### ACTION ITEM
Go through the material and pull out every line with the string "vercel" in it.

___ DATA IN THIS EXERCISE

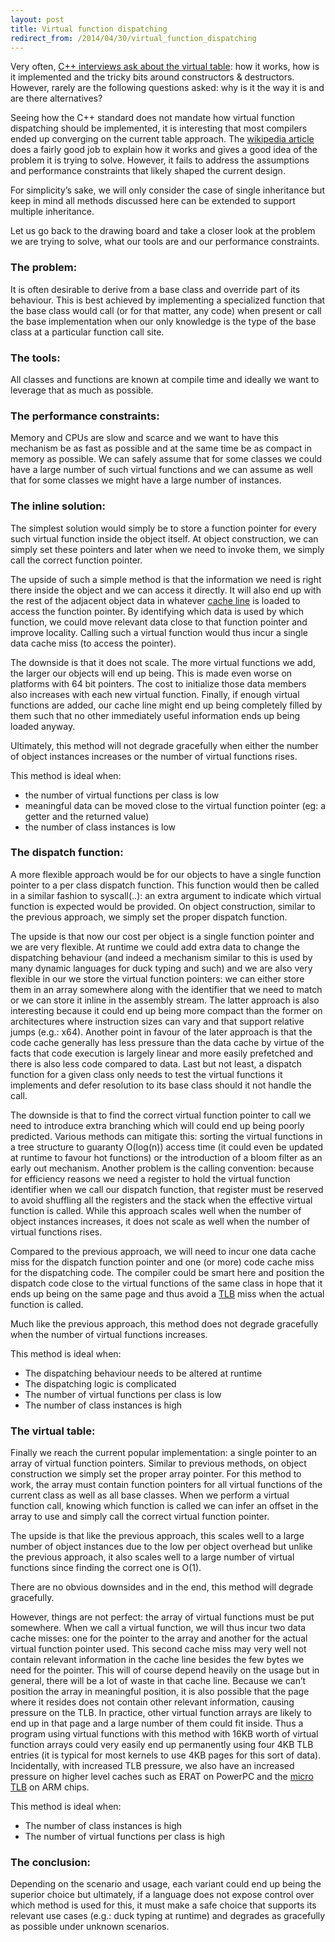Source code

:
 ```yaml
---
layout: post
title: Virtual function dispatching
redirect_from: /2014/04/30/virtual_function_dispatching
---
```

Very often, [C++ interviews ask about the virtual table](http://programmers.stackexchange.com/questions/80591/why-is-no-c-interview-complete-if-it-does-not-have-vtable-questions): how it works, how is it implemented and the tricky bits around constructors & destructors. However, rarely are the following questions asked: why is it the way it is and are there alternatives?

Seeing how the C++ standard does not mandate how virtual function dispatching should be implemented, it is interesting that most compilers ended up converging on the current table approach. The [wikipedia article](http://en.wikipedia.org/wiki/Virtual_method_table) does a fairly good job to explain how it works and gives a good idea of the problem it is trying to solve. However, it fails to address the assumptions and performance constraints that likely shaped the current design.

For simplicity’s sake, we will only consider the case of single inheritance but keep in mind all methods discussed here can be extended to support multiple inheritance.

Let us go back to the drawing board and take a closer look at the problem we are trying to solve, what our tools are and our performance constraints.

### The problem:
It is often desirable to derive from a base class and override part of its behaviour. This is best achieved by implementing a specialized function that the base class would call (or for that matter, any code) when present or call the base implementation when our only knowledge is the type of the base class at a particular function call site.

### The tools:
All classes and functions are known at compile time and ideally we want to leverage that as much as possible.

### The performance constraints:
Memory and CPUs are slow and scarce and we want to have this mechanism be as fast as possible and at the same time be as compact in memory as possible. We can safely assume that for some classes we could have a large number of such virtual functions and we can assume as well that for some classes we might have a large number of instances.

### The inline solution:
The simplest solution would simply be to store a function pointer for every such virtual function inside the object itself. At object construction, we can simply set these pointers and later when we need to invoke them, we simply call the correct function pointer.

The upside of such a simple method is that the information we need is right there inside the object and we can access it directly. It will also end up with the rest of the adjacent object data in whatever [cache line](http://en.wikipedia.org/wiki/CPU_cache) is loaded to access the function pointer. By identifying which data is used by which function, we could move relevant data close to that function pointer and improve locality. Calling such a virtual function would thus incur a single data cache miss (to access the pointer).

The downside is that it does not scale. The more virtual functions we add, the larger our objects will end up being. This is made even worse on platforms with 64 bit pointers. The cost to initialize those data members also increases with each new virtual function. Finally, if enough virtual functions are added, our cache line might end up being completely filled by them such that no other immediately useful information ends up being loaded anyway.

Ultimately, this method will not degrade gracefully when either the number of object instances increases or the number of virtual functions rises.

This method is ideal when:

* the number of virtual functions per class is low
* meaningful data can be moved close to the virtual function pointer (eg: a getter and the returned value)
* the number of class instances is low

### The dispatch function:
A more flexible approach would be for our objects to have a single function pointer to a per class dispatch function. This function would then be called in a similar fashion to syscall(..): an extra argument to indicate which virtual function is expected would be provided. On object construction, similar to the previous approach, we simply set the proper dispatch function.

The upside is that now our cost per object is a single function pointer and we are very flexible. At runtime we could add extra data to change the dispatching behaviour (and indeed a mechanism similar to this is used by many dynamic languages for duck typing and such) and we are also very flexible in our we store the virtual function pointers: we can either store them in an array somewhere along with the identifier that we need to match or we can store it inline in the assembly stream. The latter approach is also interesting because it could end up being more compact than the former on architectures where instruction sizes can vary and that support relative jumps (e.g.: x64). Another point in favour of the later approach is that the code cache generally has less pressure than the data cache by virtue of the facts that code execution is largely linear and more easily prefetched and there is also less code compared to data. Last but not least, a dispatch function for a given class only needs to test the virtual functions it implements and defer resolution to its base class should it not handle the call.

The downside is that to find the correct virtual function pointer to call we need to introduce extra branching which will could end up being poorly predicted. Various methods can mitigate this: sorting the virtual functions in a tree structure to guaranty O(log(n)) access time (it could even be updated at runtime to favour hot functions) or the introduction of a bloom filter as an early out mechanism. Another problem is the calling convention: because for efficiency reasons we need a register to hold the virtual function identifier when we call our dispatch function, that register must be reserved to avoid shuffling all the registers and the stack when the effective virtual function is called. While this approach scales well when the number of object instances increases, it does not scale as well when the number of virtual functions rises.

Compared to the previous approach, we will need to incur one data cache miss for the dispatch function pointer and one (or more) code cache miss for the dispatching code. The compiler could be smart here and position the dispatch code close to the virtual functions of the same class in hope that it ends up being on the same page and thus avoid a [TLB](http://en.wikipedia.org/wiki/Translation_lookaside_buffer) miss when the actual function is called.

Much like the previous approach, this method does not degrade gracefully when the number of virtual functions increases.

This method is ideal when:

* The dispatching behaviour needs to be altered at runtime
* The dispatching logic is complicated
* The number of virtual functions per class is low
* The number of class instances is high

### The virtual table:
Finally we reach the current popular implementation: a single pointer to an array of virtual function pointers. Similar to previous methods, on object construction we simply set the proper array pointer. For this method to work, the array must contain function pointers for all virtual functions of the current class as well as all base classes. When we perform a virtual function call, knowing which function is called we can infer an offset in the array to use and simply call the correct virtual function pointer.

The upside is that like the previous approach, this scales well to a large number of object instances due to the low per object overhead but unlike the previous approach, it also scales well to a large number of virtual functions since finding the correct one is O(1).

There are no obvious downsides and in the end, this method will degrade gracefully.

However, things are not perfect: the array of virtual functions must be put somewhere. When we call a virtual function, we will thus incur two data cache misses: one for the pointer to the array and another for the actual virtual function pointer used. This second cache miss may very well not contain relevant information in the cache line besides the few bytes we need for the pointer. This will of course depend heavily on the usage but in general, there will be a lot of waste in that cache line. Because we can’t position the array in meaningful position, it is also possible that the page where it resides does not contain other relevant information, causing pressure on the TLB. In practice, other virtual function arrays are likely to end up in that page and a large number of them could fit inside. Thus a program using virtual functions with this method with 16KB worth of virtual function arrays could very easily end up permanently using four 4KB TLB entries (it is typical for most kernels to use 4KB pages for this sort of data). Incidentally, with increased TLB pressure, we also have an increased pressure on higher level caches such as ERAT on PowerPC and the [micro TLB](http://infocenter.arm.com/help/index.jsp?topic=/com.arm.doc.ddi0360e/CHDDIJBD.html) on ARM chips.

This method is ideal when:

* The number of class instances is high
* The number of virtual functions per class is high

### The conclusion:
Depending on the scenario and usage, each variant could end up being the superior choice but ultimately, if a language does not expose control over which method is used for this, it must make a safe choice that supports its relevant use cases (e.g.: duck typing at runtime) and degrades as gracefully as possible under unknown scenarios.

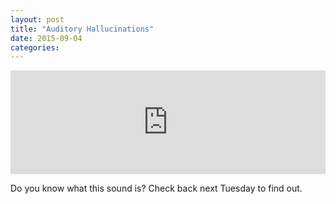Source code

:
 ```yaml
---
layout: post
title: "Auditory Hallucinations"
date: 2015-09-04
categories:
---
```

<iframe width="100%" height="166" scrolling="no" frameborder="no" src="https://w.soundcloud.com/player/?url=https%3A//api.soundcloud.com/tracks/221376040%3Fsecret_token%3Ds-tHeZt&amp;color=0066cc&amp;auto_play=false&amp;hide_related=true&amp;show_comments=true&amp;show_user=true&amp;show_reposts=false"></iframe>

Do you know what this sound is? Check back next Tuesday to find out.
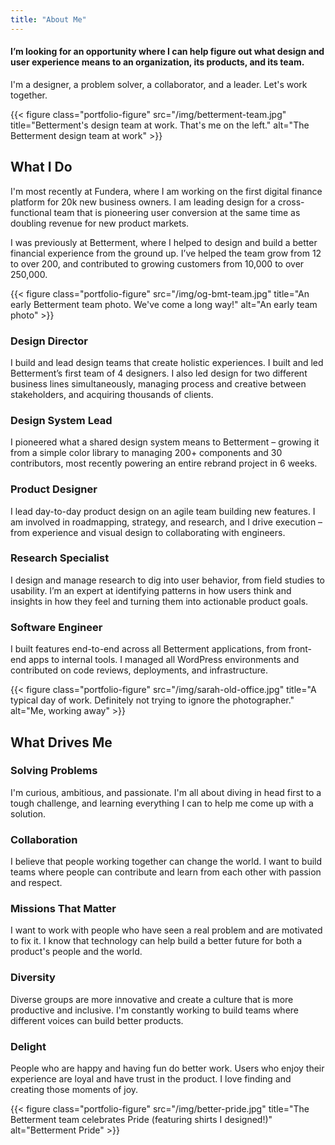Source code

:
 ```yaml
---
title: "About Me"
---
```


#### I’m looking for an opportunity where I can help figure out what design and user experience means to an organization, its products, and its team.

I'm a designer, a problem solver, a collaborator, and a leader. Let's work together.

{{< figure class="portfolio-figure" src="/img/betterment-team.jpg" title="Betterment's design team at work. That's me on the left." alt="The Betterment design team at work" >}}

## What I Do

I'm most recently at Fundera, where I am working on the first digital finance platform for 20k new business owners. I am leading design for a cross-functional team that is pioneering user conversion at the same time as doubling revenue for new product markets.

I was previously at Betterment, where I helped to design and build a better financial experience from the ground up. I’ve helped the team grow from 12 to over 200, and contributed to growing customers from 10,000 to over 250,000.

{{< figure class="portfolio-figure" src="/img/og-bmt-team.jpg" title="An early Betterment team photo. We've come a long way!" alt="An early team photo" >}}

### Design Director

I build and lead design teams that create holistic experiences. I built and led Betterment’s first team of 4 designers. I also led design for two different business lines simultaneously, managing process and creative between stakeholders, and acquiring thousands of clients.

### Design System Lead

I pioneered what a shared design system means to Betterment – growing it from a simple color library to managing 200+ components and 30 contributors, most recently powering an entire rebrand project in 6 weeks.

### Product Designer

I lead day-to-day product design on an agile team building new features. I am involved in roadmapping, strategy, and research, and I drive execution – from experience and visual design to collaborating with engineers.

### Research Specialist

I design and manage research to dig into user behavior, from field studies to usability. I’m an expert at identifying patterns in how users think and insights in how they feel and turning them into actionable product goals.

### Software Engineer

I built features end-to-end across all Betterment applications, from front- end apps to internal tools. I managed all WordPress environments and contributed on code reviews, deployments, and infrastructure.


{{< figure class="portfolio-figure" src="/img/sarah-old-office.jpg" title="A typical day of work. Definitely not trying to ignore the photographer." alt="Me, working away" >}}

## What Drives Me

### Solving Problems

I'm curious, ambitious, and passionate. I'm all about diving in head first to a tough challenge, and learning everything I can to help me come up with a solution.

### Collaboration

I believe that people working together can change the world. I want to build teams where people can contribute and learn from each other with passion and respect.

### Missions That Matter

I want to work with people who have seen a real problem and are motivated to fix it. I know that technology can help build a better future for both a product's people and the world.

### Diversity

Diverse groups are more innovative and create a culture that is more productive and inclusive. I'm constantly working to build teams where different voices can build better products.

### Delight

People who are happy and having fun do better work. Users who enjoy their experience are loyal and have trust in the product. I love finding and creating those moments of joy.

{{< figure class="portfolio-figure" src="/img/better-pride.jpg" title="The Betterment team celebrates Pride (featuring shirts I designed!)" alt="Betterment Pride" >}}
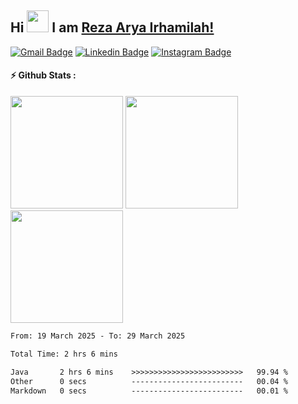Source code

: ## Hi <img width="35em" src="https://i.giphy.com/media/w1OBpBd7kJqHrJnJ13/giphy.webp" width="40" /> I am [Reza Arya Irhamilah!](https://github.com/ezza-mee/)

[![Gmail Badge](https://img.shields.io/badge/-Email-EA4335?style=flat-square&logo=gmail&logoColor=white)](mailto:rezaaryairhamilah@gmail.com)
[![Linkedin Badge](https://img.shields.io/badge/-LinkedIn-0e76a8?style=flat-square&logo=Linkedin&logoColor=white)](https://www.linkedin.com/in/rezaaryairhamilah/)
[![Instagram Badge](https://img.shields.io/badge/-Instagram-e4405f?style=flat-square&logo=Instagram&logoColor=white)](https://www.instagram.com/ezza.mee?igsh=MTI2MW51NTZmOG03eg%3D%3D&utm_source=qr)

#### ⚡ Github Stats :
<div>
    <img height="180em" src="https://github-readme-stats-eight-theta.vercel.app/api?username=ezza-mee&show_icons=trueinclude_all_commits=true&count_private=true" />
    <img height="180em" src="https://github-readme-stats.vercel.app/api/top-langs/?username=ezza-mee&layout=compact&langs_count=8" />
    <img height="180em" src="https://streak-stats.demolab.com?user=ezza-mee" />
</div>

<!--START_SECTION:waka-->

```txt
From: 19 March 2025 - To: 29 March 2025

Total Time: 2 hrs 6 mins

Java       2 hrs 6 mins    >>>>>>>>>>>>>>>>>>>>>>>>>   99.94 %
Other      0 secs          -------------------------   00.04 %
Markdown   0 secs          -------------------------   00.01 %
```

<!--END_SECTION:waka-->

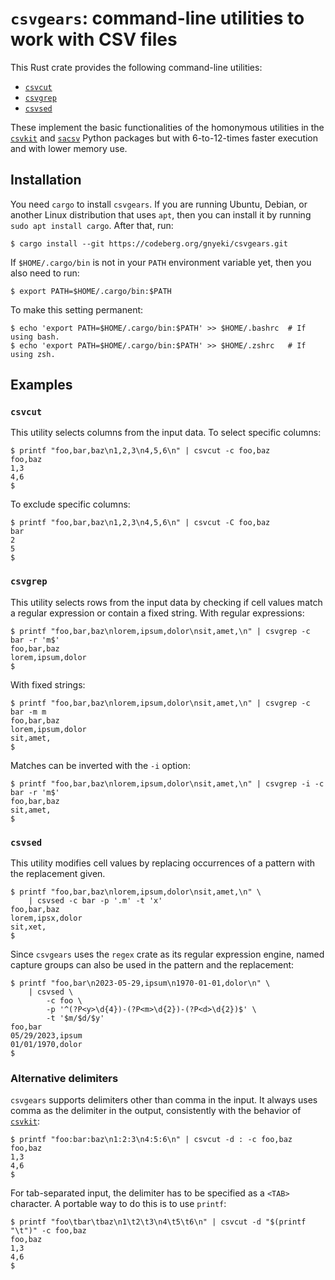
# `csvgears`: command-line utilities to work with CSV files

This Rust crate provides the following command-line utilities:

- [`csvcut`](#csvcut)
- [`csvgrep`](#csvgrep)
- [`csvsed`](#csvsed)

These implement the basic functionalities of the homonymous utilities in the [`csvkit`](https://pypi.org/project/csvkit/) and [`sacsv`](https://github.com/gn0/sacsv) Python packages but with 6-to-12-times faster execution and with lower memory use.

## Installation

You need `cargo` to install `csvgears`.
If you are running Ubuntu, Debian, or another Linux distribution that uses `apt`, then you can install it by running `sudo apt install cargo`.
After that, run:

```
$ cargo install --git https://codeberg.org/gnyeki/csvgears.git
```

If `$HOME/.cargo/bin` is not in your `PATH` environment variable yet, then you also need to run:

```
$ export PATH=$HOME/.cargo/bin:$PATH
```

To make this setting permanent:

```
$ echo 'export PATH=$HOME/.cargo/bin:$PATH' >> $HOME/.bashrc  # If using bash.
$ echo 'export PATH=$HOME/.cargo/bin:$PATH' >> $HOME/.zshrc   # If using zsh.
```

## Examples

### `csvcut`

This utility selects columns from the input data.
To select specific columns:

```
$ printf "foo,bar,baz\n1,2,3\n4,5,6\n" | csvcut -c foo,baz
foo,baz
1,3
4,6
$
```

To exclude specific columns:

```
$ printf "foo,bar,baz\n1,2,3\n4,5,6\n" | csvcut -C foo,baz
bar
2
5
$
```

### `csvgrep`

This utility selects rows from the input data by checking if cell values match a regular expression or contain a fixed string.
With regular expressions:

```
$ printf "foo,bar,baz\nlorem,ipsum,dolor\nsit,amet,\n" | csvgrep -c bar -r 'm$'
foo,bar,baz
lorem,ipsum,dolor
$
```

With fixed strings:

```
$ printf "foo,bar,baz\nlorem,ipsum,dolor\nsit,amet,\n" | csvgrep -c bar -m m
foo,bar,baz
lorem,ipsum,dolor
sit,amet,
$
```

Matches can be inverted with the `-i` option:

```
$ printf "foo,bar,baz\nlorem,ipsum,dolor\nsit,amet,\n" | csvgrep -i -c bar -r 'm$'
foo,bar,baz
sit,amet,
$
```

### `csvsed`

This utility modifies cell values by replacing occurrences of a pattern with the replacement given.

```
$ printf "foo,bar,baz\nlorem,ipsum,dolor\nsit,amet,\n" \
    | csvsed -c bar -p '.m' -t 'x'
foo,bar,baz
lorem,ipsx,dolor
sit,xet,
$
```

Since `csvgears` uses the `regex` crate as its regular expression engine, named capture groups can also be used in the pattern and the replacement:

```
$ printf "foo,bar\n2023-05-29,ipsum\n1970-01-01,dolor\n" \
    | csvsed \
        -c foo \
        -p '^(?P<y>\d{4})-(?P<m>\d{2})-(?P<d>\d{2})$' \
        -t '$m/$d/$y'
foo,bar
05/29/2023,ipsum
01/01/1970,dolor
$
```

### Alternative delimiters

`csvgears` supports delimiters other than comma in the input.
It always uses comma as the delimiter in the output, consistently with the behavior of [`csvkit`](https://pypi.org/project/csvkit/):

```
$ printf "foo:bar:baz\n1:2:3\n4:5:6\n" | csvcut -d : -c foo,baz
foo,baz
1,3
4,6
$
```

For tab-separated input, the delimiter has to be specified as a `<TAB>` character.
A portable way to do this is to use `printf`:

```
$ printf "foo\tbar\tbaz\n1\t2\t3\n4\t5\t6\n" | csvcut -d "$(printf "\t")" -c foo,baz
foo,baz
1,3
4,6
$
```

______

### RESPONSE TO THIS EXERCISE
    <img height="180em" src="https://github-readme-stats-eight-theta.vercel.app/api?username=ezza-mee&show_icons=trueinclude_all_commits=true&count_private=true" />
    <img height="180em" src="https://github-readme-stats.vercel.app/api/top-langs/?username=ezza-mee&layout=compact&langs_count=8" />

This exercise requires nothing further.